I leaned against a bread-fruit tree and thought upon it. The shore was
deserted. Nobody had taken any notice of me; even the German steamer
Lubeck had not brought a handful of the population to the Quay.

I was about to make up my mind to go back to the Lubeck and sulk, when a
native issued from the grove at my left and blandly gazed upon me as he
passed. He wore a flesh-coloured vala about the loins, a red pandanus
flower in his ear, and a lia-lia of hibiscus blossoms about his neck.

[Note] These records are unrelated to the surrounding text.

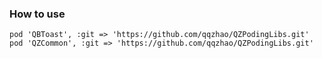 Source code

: 

### How to use
```
pod 'QBToast', :git => 'https://github.com/qqzhao/QZPodingLibs.git'
pod 'QZCommon', :git => 'https://github.com/qqzhao/QZPodingLibs.git'

```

That was all. Evidently he was not interested in me, for he walked on.
I choked back my feelings of hurt pride, and asked him in an off-hand
kind of way, and in a sort of pigeon English, if he could tell me where
the British consul lived. The stalwart subject of King George Tabou
looked at me gravely for an instant, then turned and motioned down the
road. I walked on beside him, improperly offended by his dignified airs,
his coolness of body and manner, and what I considered the insolent
plumpness and form of his chest and limbs.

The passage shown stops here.